Maybe one of the most difficult tasks that DJs face is smooth transitioning between songs from a different genre. As I mentioned before, this is necessary in order to create a playlist that will express a certain mood or emotion rather than just creating a list of same-genre songs carrying no energy altogether.

Recent work in machine learning (or more specifically deep learning), has given some answers and has provided useful methods for solving the problem of smooth transitioning between tracks of a different genre. In fact, Tijn Borghuis et al., propose a generative method that generates drum patterns which can be used to seamlessly transition different-genre tracks in the electronic dance music domain.

How it Works

The method is based on deep learning, utilizing Variational Autoencoders (VAEs) and interpolation in the latent space. The music data representation, the architecture, as well as the interpolation and the whole method, are explained below.

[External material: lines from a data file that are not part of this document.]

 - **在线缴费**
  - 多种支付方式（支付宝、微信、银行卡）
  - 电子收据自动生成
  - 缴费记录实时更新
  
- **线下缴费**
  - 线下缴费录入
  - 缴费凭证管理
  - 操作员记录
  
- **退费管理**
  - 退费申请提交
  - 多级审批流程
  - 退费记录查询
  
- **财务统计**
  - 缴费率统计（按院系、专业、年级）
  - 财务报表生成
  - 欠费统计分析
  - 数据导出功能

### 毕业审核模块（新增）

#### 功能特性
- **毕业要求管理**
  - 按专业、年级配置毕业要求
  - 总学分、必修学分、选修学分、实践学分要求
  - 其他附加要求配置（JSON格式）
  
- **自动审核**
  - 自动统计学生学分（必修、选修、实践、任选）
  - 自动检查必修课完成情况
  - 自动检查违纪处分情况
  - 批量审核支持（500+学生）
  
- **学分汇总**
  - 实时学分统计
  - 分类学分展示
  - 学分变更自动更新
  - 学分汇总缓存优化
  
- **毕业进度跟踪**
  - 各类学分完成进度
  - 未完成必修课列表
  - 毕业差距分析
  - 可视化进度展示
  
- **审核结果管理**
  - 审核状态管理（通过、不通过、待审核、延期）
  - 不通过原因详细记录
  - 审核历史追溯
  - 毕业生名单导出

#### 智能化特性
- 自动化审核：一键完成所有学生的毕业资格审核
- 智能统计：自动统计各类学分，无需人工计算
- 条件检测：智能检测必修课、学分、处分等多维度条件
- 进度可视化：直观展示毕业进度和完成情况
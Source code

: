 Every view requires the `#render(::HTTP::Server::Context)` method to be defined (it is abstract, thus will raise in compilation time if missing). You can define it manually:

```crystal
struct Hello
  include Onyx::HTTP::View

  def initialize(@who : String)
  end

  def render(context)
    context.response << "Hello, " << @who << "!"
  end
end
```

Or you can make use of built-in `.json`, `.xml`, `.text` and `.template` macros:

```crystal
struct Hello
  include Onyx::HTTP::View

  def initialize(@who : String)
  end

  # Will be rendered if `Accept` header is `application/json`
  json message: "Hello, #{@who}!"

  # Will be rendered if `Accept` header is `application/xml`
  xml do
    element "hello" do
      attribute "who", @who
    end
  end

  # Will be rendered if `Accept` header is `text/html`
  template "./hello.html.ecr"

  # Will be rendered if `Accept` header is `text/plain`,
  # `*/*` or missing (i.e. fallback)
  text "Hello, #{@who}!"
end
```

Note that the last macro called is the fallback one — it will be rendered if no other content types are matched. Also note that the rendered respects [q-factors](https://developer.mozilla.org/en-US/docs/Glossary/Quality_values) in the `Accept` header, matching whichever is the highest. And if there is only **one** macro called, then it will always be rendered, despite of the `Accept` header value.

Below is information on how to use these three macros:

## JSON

The authors created a dataset of drum patterns of three popular electronic music genres: Electro, Techno and Intelligent Dance Music (IDM) ending up with 1–1.5 hours of music for each of the three genres to be used for their method. The dataset, in the end, consisted of 1782 drum patterns. Each pattern is represented as a two-dimensional array whose y-axis represents the 6 drum instruments and the x-axis represents the time. Each pattern is given as a 6 x 64 array since all the generated patterns have a length of 64.

Drum patterns in the EDM dataset
Ten sample drum patterns in the EDM dataset. Instruments from the top are (1): bass drum, (2): snare drum, (3): closed hi-hat, (4): open hi-hat, (5): rimshot, (6): cowbell. Pixel intensities correspond to MIDI velocities. Top row: Electro-Funk; mid two rows: IDM; bottom two rows: Techno.

The proposed method is taking two music patterns (each one represented as a 6×64 array), it encodes them using an encoder from a learned VAE model, then it interpolates between the latent representations of the two patterns and then decodes both patterns to give smooth transition patterns as output.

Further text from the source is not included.